Toyota Motor Corp., a carmaker that generates 30 percent of sales in North America, added 1.5 percent. Orix Corp., Japan’s largest non-bank financial company, advanced 3.2 percent after the Nikkei newspaper said it will invest in a real-estate fund. Noritz Corp., which makes water heaters, soared 9.2 percent after Credit Suisse Group AG said the party favored to win elections this weekend will seek to require people to replace old boilers.
“The market is sandwiched between the U.S. economy’s recovery from the housing recession and concern that current stock prices are too high,” said Hiroshi Morikawa, a senior strategist at Tokyo-based MU Investments Co., which manages the equivalent of $13 billion.
The Nikkei 225 Stock Average increased 1.4 percent to 10,643.99 as of 1:04 p.m. in Tokyo. The broader Topix index rose 1.2 percent to 976.51, with five times as many stocks gaining as declining.
The Nikkei’s 49 percent rally from a more than quarter- century low on March 10 has boosted its estimated price-earnings ratio to 45.6 times. That’s the highest the level among the gauges of the world’s five biggest markets including the U.S. and China, data compiled by Bloomberg show.
From Ocean Trench
In New York, the Standard & Poor’s 500 Index added 0.2 percent yesterday after rising as much as 1.2 percent. The Conference Board’s consumer-confidence index climbed in August for the first time in three months. The S&P/Case-Shiller home- price index declined 15.4 percent in June from a year earlier, less than estimated by economists.

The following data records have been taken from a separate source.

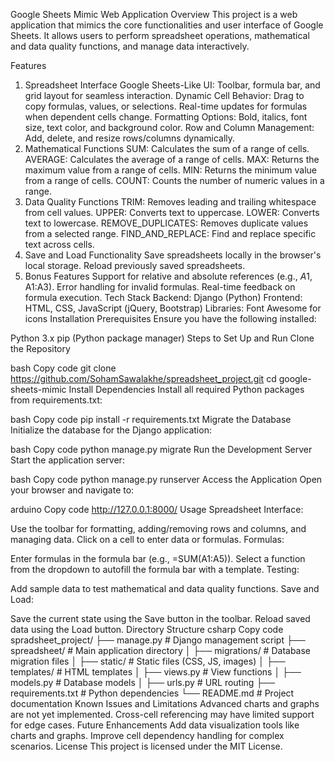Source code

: Google Sheets Mimic Web Application
Overview
This project is a web application that mimics the core functionalities and user interface of Google Sheets. It allows users to perform spreadsheet operations, mathematical and data quality functions, and manage data interactively.

Features
1. Spreadsheet Interface
Google Sheets-Like UI: Toolbar, formula bar, and grid layout for seamless interaction.
Dynamic Cell Behavior:
Drag to copy formulas, values, or selections.
Real-time updates for formulas when dependent cells change.
Formatting Options:
Bold, italics, font size, text color, and background color.
Row and Column Management:
Add, delete, and resize rows/columns dynamically.
2. Mathematical Functions
SUM: Calculates the sum of a range of cells.
AVERAGE: Calculates the average of a range of cells.
MAX: Returns the maximum value from a range of cells.
MIN: Returns the minimum value from a range of cells.
COUNT: Counts the number of numeric values in a range.
3. Data Quality Functions
TRIM: Removes leading and trailing whitespace from cell values.
UPPER: Converts text to uppercase.
LOWER: Converts text to lowercase.
REMOVE_DUPLICATES: Removes duplicate values from a selected range.
FIND_AND_REPLACE: Find and replace specific text across cells.
4. Save and Load Functionality
Save spreadsheets locally in the browser's local storage.
Reload previously saved spreadsheets.
5. Bonus Features
Support for relative and absolute references (e.g., $A$1, A1:A3).
Error handling for invalid formulas.
Real-time feedback on formula execution.
Tech Stack
Backend: Django (Python)
Frontend: HTML, CSS, JavaScript (jQuery, Bootstrap)
Libraries: Font Awesome for icons
Installation
Prerequisites
Ensure you have the following installed:

Python 3.x
pip (Python package manager)
Steps to Set Up and Run
Clone the Repository

bash
Copy code
git clone https://github.com/SohamSawalakhe/spreadsheet_project.git
cd google-sheets-mimic
Install Dependencies
Install all required Python packages from requirements.txt:

bash
Copy code
pip install -r requirements.txt
Migrate the Database
Initialize the database for the Django application:

bash
Copy code
python manage.py migrate
Run the Development Server
Start the application server:

bash
Copy code
python manage.py runserver
Access the Application
Open your browser and navigate to:

arduino
Copy code
http://127.0.0.1:8000/
Usage
Spreadsheet Interface:

Use the toolbar for formatting, adding/removing rows and columns, and managing data.
Click on a cell to enter data or formulas.
Formulas:

Enter formulas in the formula bar (e.g., =SUM(A1:A5)).
Select a function from the dropdown to autofill the formula bar with a template.
Testing:

Add sample data to test mathematical and data quality functions.
Save and Load:

Save the current state using the Save button in the toolbar.
Reload saved data using the Load button.
Directory Structure
csharp
Copy code
spradsheet_project/
├── manage.py                 # Django management script
├── spreadsheet/                      # Main application directory
│   ├── migrations/           # Database migration files
│   ├── static/               # Static files (CSS, JS, images)
│   ├── templates/            # HTML templates
│   ├── views.py              # View functions
│   ├── models.py             # Database models
│   ├── urls.py               # URL routing
├── requirements.txt          # Python dependencies
└── README.md                 # Project documentation
Known Issues and Limitations
Advanced charts and graphs are not yet implemented.
Cross-cell referencing may have limited support for edge cases.
Future Enhancements
Add data visualization tools like charts and graphs.
Improve cell dependency handling for complex scenarios.
License
This project is licensed under the MIT License.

Toyota, the world’s biggest automaker, advanced 1.5 percent to 4,110 yen, while closest domestic rival Honda Motor Co. rose 1 percent to 3,020 yen. Panasonic Corp., the world’s largest maker of plasma televisions, added 1.4 percent to 1,502 yen Makers of electronics and cars contributed the most to the Topix’s gain.
“Production is rebounding as if it’s starting to emerge from a deep ocean trench, but it’s still on the sea bottom thousands of meters below the surface,” said MU’s Morikawa. “With companies having to dispose of manufacturing equipment, falling investment and job cuts will continue to weigh on the global economy for a long time.”
Toyota said today it will shut down one of its assembly lines next year to cope with slowing demand. The company cut its domestic production almost in half through June.
Boiler Makers
Orix climbed 3.2 percent to 6,740 yen. Sumitomo Realty & Development Co., Japan’s No. 3 property developer, added 3.1 percent to 1,998 yen. Daikyo Inc., which builds and sells condominiums, soared 6.7 percent to 238 yen, set for the highest close since May 2008.
About 40 companies, including Orix, will invest 30 billion yen ($319 million) in a public-private fund to be set up next month, the Nikkei said today. The fund will finance real-estate investment trusts to ease the credit crisis, the newspaper said.
Noritz soared 9.2 percent to 1,288 yen, en route for the steepest leap since Oct. 14. Rival Rinnai Corp. gained 3.4 percent to 4,620 yen. Polls show the opposition Democratic Party of Japan, or DPJ, is favored to win parliamentary elections. The ruling Liberal Democratic Party has governed Japan for all but 10 months since 1955.
“A DPJ victory could focus attention on water-heater makers such as Rinnai and Noritz in the short term,” Credit Suisse analysts Yoji Otani and Masahiro Mochizuki, wrote in a report yesterday.
Nikkei futures expiring in September added 1.1 percent to 10,620 in Osaka and gained 1.2 percent to 10,625 in Singapore.